Fire Still Plagues the West
Just in time for peak tourist season, Montana’s Glacier National Park is on fire. As of Tuesday, some 3,200 acres of the park were engulfed by wildfire, which began a week ago and caused park officials to shut down three separate campsites throughout the park as well as close off the St. Mary Visitor Center.
As of Wednesday, the wildfire was 56 percent contained, and portions of the park that were previously closed have been reopened to the public — but firefighters are still working to contain the remaining portion of the fire. According to NPR, travel companies associated with the park earn 90 percent of their revenue between June 20 and August 20.
The Glacier National Park fire is just another example of the disruption the 2015 wildfire season has already caused for Western states. Plagued by high temperatures, low snowpack, and continued drought, states from Alaska to California are in the midst of one of the earliest and most prolific fire seasons on record. As of Tuesday, 34,995 large fires had burned over 5,569,671 acres in 2015 — almost 2 million acres above the 10-year average.
In Alaska alone, fires of all sizes have burned nearly 5 million acres, paving the way for the state’s worst fire season ever. Alaskan wildfires are particularly concerning because the state sits on vast tracts of permafrost — permanently frozen soil and water that contains more carbon than is currently contained in the atmosphere. Wildfires burn away the top layer of earth, whether that’s trees, brush, leaves, or other material that rests on a forest floor. But in Alaska, increasingly powerful fires not only strip away the top layer of organic material — they also burn organic matter underground, removing the protective layer of trees and pine needles that insulates the permafrost from the sun’s rays.

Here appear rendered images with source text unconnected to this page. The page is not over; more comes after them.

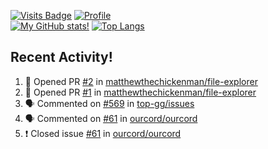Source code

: [![Visits Badge](https://badges.pufler.dev/visits/misly16/misly16)](https://badges.pufler.dev)
[![Profile](https://raw.githubusercontent.com/Misly16/Misly16/master/index.png)](https://github.com/misly16)
<br>
[![My GitHub stats!](https://github-readme-stats.vercel.app/api?username=misly16&show_icons=true&theme=dracula)](https://github.com/misly16)
[![Top Langs](https://github-readme-stats.vercel.app/api/top-langs/?username=misly16&theme=dracula&layout=compact&langs_count=10)](https://github.com/misly16)
<br>


## Recent Activity!
<!--START_SECTION:activity-->
1. 💪 Opened PR [#2](https://github.com/matthewthechickenman/file-explorer/pull/2) in [matthewthechickenman/file-explorer](https://github.com/matthewthechickenman/file-explorer)
2. 💪 Opened PR [#1](https://github.com/matthewthechickenman/file-explorer/pull/1) in [matthewthechickenman/file-explorer](https://github.com/matthewthechickenman/file-explorer)
3. 🗣 Commented on [#569](https://github.com/top-gg/issues/issues/569) in [top-gg/issues](https://github.com/top-gg/issues)
4. 🗣 Commented on [#61](https://github.com/ourcord/ourcord/issues/61) in [ourcord/ourcord](https://github.com/ourcord/ourcord)
5. ❗️ Closed issue [#61](https://github.com/ourcord/ourcord/issues/61) in [ourcord/ourcord](https://github.com/ourcord/ourcord)
<!--END_SECTION:activity-->

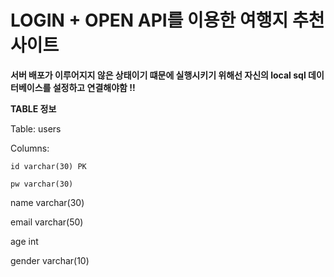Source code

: # LOGIN + OPEN API를 이용한 여행지 추천 사이트

**서버 배포가 이루어지지 않은 상태이기 떄문에 실행시키기 위해선 자신의 local sql 데이터베이스를 설정하고 연결해야함 !!**

**TABLE 정보**

Table: users

Columns:

    id varchar(30) PK 
  
    pw varchar(30) 
  
  name varchar(30) 
  
  email varchar(50)
  
  age int 
  
  gender varchar(10)


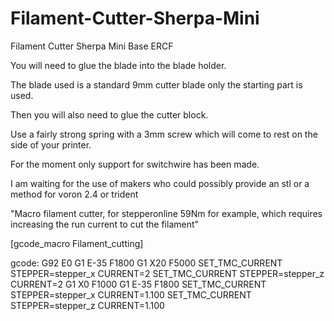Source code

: # Filament-Cutter-Sherpa-Mini
Filament Cutter Sherpa Mini Base ERCF

You will need to glue the blade into the blade holder.

The blade used is a standard 9mm cutter blade only the starting part is used.

Then you will also need to glue the cutter block.

Use a fairly strong spring with a 3mm screw which will come to rest on the side of your printer.

For the moment only support for switchwire has been made.

I am waiting for the use of makers who could possibly provide an stl or a method for voron 2.4 or trident

"Macro filament cutter, for stepperonline 59Nm for example, which requires increasing the run current to cut the filament"

[gcode_macro Filament_cutting]

gcode:
G92 E0
G1 E-35 F1800
G1 X20 F5000
SET_TMC_CURRENT STEPPER=stepper_x CURRENT=2
SET_TMC_CURRENT STEPPER=stepper_z CURRENT=2
G1 X0 F1000
G1 E-35 F1800
SET_TMC_CURRENT STEPPER=stepper_x CURRENT=1.100
SET_TMC_CURRENT STEPPER=stepper_z CURRENT=1.100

Without that protective layer, heat from the sun has a much easier time turning permafrost from frozen organic matter to soupy organic matter that can release dangerous greenhouse gases, like carbon dioxide and methane, into the atmosphere.
Alaska has undergone rapid climatic changes in the past 50 years, warming by more than 3 degrees Fahrenheit. But it has also seen a marked increase in the length and intensity of its fire season — something that climate scientists worry could hasten the melting of Alaska’s permafrost, and, in turn, exacerbate climate change.
Drought conditions in Washington have made the state so hospitable to fire that its Olympic Peninsula — which contains one of the best remaining examples of a temperate rain forest — has been battling a rare wildfire since late May. The Paradise Fire currently burning in Olympic National Park, which is normally one of the wettest places in the United States, isn’t expected to be contained until late-September. According to the Washington Post, the fire is already the largest in the park’s history.
In Northern California, a fire in Nevada County has burned over 2,000 acres, threatening about 1,800 homes. Firefighters told local news Wednesday that they had the fire 40 percent contained, but the fire is just one of six that firefighters in Northern California are currently fighting. California has seen an especially quick start to its fire season, with fire crews telling CBS News that they have responded to about 1,100 more incidents this year than by this same time last year.
Climate change is expected to increase both the length of fire season and the number of large fire events seen each year. But a longer fire season could also make climate change worse, releasing carbon stored in forests into the atmosphere, hastening climate change that in turn makes wildfires worse.